Local charities and support groups congregated as part of the #MillionsMissing movement for ME Awareness.
As the sun beamed brightly through the trees in Pigeon Park last Friday, a small crowd, all wearing red t-shirts made their way to the St Philips Cathedral in the city centre. Some were in wheelchairs and some had pamphlets ready to be given out.
What stood out was the number of people who stood by, with a pair of shoes and a note in their hands.
“We’re carrying these shoes for all those who are too sick to be here, all those who are missing from our lives because they can’t make it out,” said a volunteer.
“These shoes belong to people affected by Myalgic Encephalomyelitis.”
Also called Chronic fatigue syndrome (CFS), much to the disdain of those with the condition, ME is a long-term illness with a wide range of symptoms. It’s defining feature – extreme tiredness.
Other symptoms include trouble sleeping, muscle or joint pains, headaches, problems with remembering or concentrating, flu-like symptoms, dizziness or palpitations.
The NHS also warns against the adverse effects ME can have on one’s mental and emotional health.
— charlie (@chaarlesx) April 5, 2018
This condition can affect anyone, including children. It’s more common in women, and tends to develop between your mid-20s and mid-40s.
Local ME Awareness groups, MEAction and several other charities demonstrated to raise awareness about the condition outside Pigeon Park. Kathryn Harris was one of them.
Talking about the condition she said: “A woman brought her son’s shoes. He’s 14 and had the shoes new in September. He’s only been able to wear them once as he’s been too ill to attend school.”
Harris, a blogger, found out about the #MillionsMissing protest because of her girlfriend’s mother, who was one of the organisers.
“For so many people out there with ME, organising and being a part of something like this is difficult if not impossible. I went to help because raising awareness was paramount and there are some fundamental issues with the NICE guidelines. They are actively harming people,” she said.
Why a demonstration?
The demonstrators contested the definition of the condition.
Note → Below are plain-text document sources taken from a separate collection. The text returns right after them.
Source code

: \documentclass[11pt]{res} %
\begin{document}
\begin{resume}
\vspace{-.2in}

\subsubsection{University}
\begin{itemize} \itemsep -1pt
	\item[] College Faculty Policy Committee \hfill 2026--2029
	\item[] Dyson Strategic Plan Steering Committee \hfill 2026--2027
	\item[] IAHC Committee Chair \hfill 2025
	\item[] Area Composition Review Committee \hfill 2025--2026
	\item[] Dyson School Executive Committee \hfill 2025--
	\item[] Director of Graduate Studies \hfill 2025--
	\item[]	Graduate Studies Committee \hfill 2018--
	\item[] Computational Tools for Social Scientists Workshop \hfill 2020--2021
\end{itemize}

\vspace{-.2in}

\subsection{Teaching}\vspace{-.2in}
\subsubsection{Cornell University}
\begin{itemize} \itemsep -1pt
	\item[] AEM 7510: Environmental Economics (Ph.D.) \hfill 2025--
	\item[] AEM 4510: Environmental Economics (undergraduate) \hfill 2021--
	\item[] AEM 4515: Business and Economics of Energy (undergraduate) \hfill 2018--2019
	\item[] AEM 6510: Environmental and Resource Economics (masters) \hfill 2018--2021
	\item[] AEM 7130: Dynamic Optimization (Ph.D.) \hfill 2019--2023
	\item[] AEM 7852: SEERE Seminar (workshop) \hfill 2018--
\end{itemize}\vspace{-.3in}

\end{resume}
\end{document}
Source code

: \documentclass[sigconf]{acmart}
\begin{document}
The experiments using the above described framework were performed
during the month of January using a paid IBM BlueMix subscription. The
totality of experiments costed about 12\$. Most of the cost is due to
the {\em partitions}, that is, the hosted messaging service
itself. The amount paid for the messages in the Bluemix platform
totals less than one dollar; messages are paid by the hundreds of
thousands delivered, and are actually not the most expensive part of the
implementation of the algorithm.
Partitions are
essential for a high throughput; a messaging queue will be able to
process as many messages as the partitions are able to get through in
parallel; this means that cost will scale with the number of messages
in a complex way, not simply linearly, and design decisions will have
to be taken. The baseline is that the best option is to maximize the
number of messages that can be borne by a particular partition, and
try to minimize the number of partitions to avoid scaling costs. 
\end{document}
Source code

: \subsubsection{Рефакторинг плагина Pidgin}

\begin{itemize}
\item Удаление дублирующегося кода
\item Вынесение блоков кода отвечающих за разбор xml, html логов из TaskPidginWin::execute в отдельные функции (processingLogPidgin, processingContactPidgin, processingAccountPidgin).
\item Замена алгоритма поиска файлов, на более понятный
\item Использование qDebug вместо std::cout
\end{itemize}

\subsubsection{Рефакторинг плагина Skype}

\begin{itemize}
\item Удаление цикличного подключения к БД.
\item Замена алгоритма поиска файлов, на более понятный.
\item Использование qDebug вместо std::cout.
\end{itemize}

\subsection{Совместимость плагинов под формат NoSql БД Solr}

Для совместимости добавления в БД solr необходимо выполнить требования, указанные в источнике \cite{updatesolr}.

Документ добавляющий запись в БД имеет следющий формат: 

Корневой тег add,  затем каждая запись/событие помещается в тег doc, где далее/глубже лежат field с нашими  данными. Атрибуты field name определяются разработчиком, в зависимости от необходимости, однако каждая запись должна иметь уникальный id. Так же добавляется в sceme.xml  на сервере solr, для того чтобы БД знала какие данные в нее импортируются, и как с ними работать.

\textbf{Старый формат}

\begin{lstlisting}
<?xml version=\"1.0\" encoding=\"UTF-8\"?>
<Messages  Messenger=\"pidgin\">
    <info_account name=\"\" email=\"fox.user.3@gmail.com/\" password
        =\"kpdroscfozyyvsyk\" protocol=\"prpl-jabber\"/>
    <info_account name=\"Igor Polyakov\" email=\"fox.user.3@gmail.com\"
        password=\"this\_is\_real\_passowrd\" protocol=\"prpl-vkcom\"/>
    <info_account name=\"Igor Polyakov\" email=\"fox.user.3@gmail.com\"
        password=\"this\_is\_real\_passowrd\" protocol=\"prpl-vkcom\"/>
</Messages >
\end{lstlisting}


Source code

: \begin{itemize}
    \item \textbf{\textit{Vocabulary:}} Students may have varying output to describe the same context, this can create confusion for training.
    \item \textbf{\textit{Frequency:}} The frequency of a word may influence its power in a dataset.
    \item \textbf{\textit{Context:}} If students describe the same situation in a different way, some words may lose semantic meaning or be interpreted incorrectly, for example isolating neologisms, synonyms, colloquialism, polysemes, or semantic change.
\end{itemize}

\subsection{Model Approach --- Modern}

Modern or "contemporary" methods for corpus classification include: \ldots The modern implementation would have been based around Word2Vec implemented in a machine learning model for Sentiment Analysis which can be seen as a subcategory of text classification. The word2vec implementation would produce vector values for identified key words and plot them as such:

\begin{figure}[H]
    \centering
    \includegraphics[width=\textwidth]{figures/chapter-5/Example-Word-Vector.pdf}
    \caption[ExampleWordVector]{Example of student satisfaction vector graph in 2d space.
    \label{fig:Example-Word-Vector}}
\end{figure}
A Royal Pharmaceutical Company resource from 2016 says,
Chronic fatigue syndrome, or myalgic encephalomyelitis, has been largely dismissed as psychological. But recent trials of antiviral and immunosuppressant drugs have yielded encouraging results, suggesting a complex disease mechanism at play that researchers are hopeful they might be able to treat.
“For too long ME has been labelled as Chronic Fatigue Syndrome (CFS). This is like if Dementia was being called Chronic Forgetfulness Syndrome. ME is a complex neurological disorder and it needs to be recognised and researched as such,” adds Harris.
Gatherings and protests have been taking place world over to start a conversation about ME.
Birmingham’s event had three primary aims – to raise awareness about the condition, to raise the issue of parity of funding with other chronic health conditions and to get Graded Exercise Therapy (GET) and Cognitive Behavioural Therapy (CBT) removed with immediate effect from the NICE guidelines.
@MEActNet Campaigning for better healthcare for #myalgicencephalomyelitis patients in Birmingham yesterday. #MILLIONSMISSING #CanyouseeMEnow #millionsmissingbirmingham #MEawarenessweek pic.twitter.com/ElDIaHgfXi
— Emma Beynon (Norman) (@EmmaGNorman) May 12, 2018
Sue Worall, from the Walsall ME Group Committee also expressed her displeasure at the facilities in place in the city to care for people with ME.
“Treatment here is based on the now discredited treatments of Graded Exercise Therapy (GET) and Cognitive Behavioural Therapy (CBT).
“The regional centre is based at the Barbarry, lumping ME in with mental health disorder when it has been recognised as neurological by WHO since 1969.
“The #MillionsMissing visibility action in Birmingham and in cities around the world is campaigning to stop GET and CBT as the only recognised management for ME.”
Starting a conversation
Between 12pm and 3pm, volunteers could be seen collecting signatures for a petition to reform the NICE Guidelines. There was an information desk with campaigners talking to people about the condition. Pamphlets were also distributed to passersby.
Harris adds, “Most people who stopped to talk hadn’t heard about ME so we definitely raised awareness of it.”
Shoes became a symbol of all those people who aren’t able to go about their day – of people who can no longer use them because of their condition. The idea is to create a meaningful conversation.
Keeping up with that spirit, ImpactHub Birmingham will be screening the documentary ‘Unrest‘.
The film follows the story of a woman dealing with the condition.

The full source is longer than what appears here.